> _Supplied material_:
- Opening Delimiter -
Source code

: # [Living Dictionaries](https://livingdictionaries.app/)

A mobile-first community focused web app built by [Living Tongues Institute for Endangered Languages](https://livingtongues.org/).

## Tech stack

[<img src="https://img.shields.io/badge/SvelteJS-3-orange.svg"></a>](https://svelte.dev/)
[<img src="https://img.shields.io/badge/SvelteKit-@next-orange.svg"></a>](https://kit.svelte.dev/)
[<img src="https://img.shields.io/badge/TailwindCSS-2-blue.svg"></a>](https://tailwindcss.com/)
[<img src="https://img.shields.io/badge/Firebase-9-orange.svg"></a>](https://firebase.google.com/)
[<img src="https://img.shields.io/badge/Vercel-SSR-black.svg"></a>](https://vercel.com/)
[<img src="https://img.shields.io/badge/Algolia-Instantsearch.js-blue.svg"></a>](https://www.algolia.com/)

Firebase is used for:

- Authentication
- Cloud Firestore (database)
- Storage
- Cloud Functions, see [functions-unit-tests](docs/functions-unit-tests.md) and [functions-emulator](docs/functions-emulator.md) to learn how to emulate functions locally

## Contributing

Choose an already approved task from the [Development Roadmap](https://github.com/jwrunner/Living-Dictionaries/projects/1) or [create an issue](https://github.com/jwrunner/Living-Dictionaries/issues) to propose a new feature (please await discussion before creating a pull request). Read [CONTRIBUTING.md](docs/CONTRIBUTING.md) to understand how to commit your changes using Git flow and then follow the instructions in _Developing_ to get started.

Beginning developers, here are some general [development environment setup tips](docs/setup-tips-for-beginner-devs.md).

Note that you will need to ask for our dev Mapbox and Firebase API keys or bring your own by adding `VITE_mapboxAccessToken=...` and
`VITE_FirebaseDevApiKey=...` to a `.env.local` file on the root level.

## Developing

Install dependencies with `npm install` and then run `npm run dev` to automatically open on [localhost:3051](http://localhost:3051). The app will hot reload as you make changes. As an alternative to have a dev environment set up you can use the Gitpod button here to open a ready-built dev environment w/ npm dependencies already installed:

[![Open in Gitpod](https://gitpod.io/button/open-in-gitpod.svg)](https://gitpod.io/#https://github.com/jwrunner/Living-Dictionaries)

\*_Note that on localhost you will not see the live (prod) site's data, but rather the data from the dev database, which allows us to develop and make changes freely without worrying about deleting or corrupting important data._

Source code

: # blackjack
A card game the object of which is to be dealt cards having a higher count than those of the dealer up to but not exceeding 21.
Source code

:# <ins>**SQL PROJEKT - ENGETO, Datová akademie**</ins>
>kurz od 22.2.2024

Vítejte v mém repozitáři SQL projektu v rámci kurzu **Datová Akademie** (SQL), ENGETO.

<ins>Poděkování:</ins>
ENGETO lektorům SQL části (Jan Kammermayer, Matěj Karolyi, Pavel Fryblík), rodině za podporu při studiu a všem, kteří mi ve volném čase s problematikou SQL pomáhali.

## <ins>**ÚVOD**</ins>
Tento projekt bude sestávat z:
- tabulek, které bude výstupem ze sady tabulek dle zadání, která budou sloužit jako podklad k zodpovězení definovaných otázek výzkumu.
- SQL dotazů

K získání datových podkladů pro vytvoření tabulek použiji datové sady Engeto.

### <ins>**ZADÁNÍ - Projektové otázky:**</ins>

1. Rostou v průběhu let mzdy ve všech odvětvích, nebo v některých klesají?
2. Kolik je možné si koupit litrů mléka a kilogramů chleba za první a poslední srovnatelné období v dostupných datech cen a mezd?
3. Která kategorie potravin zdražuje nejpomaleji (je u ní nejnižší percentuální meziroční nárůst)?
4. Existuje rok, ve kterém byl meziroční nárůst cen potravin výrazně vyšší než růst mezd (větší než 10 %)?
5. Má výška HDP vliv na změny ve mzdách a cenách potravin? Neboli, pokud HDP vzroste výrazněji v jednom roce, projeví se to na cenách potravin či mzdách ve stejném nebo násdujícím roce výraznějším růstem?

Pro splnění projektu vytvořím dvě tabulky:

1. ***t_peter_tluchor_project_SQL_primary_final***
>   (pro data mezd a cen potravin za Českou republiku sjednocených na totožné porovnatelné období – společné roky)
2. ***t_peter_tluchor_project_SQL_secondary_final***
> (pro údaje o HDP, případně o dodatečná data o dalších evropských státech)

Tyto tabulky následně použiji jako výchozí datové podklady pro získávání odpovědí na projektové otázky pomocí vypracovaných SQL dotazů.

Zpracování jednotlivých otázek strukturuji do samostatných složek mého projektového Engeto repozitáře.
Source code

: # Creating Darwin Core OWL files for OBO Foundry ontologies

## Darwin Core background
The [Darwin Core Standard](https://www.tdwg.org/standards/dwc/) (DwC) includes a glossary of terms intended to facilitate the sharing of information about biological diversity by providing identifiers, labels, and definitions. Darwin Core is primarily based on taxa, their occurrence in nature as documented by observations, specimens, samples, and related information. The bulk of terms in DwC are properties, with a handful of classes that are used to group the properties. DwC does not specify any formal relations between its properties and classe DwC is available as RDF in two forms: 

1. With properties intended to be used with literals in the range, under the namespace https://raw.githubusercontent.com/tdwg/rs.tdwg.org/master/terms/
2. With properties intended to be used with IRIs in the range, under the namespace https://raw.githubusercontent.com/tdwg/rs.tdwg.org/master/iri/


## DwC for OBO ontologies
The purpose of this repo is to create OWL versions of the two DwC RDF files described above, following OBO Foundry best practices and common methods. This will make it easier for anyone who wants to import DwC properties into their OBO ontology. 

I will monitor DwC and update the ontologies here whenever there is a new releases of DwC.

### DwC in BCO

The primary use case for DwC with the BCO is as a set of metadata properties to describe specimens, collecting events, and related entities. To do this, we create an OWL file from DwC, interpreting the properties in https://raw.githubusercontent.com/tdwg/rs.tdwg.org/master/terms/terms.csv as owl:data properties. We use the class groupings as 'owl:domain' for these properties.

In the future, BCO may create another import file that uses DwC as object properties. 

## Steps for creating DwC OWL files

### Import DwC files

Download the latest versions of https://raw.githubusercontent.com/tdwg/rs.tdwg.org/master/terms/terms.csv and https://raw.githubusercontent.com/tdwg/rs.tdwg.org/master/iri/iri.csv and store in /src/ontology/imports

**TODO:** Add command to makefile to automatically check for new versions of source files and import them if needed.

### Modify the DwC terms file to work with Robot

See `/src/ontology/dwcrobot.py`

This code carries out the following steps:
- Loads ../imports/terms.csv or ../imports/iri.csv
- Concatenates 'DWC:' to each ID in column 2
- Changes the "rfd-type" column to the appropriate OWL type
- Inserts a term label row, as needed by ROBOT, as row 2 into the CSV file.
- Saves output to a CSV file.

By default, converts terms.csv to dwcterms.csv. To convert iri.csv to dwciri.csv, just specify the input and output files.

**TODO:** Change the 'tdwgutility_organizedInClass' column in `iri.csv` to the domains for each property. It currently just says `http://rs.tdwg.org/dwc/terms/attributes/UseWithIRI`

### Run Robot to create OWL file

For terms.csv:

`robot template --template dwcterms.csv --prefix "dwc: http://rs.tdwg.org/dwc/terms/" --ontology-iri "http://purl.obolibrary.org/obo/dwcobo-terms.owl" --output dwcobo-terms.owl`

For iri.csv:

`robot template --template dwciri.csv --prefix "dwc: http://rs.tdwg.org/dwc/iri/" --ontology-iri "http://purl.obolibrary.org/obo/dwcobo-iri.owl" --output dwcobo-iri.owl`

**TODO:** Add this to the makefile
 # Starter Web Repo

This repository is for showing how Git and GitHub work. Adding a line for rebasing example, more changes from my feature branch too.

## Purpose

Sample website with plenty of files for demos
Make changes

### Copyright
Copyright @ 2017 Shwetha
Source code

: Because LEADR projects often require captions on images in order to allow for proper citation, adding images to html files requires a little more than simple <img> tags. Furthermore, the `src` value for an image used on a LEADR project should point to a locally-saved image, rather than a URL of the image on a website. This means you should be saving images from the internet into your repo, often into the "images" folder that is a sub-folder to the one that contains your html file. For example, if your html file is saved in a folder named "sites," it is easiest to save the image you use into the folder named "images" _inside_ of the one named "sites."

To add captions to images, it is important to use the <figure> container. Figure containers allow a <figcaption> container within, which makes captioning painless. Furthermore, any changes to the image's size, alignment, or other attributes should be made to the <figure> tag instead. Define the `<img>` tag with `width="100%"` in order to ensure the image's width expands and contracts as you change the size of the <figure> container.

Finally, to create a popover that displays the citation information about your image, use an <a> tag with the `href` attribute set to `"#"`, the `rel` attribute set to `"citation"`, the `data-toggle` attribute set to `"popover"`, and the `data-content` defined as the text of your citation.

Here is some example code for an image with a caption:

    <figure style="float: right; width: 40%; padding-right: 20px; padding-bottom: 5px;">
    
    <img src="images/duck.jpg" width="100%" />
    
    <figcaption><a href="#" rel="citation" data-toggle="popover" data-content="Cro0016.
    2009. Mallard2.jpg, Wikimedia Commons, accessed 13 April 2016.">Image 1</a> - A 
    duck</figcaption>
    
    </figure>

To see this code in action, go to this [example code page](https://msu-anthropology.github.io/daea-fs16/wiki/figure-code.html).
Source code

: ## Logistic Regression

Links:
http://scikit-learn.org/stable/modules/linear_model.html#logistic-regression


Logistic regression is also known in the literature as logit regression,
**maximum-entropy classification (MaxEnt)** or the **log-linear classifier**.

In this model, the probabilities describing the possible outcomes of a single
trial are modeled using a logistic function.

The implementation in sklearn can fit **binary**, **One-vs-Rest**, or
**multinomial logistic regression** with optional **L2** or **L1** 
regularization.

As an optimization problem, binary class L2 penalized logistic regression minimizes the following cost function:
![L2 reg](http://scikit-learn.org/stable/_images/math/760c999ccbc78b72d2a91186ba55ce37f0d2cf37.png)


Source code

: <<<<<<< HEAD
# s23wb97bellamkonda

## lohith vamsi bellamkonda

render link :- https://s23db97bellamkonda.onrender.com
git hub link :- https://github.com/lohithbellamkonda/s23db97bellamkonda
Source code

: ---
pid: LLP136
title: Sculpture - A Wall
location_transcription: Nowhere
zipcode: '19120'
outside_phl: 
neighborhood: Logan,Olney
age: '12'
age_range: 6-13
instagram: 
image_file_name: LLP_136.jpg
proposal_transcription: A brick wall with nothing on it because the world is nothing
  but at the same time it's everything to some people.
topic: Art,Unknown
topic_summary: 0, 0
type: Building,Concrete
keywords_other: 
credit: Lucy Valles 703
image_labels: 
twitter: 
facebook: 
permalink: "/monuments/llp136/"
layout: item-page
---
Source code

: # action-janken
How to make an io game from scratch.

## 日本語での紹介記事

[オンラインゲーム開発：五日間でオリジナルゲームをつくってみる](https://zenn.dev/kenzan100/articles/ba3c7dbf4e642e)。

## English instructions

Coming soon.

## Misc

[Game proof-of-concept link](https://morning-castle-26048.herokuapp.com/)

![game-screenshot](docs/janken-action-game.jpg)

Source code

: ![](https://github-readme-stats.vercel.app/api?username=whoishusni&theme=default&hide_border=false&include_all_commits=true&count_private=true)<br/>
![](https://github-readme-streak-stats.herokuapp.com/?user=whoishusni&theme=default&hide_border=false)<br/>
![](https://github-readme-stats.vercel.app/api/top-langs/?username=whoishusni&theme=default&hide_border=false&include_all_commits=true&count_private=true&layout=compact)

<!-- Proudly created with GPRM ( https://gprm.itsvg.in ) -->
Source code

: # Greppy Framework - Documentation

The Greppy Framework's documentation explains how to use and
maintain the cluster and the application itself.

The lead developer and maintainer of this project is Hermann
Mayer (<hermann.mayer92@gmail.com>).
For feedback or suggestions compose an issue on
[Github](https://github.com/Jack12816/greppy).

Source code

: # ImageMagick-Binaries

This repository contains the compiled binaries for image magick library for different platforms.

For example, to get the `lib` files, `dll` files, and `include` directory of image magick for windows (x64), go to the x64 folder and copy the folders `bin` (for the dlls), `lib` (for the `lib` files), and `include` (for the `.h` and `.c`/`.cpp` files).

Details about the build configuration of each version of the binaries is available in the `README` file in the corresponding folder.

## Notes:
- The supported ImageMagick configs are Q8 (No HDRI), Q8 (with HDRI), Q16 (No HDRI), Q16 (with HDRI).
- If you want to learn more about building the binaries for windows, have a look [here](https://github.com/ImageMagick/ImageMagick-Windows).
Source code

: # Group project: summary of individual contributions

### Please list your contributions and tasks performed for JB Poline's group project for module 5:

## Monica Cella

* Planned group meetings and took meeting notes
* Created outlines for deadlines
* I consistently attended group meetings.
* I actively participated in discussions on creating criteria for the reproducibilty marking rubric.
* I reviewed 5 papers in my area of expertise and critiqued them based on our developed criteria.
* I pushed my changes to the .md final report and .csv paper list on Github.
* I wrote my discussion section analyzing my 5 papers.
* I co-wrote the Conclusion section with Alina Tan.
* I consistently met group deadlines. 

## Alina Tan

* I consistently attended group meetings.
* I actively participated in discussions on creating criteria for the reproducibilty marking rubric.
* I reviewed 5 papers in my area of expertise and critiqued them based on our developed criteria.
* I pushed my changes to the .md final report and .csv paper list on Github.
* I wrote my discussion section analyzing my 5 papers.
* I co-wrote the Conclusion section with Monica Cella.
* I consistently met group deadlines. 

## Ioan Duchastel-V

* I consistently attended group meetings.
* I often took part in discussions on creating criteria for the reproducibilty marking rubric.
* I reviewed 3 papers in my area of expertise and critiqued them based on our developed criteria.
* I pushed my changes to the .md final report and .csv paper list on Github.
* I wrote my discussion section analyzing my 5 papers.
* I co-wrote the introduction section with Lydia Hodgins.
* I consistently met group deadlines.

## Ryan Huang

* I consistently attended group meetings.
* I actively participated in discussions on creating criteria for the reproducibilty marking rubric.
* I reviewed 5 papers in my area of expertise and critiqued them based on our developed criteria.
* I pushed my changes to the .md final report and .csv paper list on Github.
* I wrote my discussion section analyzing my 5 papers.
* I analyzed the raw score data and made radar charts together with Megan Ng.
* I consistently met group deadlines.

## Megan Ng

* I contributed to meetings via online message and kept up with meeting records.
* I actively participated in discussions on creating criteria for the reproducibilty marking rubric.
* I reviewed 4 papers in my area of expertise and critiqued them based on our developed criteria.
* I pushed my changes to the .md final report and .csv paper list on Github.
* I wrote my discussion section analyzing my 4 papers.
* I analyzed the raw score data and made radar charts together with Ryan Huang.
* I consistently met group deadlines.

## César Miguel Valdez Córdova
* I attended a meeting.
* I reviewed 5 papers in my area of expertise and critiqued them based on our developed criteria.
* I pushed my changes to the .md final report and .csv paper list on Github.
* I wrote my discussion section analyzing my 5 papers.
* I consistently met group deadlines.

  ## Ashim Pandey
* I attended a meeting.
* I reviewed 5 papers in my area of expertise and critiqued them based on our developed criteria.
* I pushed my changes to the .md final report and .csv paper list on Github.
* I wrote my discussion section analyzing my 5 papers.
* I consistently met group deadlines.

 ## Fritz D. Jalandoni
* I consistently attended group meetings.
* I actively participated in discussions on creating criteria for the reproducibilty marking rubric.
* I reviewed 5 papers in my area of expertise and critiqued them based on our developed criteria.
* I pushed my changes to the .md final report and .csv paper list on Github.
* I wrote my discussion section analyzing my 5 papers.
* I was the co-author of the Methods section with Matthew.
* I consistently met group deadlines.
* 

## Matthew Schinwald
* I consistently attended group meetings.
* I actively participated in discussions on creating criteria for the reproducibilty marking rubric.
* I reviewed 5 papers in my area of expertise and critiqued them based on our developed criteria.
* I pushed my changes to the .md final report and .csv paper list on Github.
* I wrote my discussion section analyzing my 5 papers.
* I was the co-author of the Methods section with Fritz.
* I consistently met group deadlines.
- Closing Delimiter -
> _Task item_:
Beginning at the line with "By default, converts" and stopping after the line with "# Starter Web Repo", please write out every line of the data above exactly and nothing else.

> _Solution for this task_:
By default, converts terms.csv to dwcterms.csv. To convert iri.csv to dwciri.csv, just specify the input and output files.

**TODO:** Change the 'tdwgutility_organizedInClass' column in `iri.csv` to the domains for each property. It currently just says `http://rs.tdwg.org/dwc/terms/attributes/UseWithIRI`

### Run Robot to create OWL file

For terms.csv:

`robot template --template dwcterms.csv --prefix "dwc: http://rs.tdwg.org/dwc/terms/" --ontology-iri "http://purl.obolibrary.org/obo/dwcobo-terms.owl" --output dwcobo-terms.owl`

For iri.csv:

`robot template --template dwciri.csv --prefix "dwc: http://rs.tdwg.org/dwc/iri/" --ontology-iri "http://purl.obolibrary.org/obo/dwcobo-iri.owl" --output dwcobo-iri.owl`

**TODO:** Add this to the makefile
 # Starter Web Repo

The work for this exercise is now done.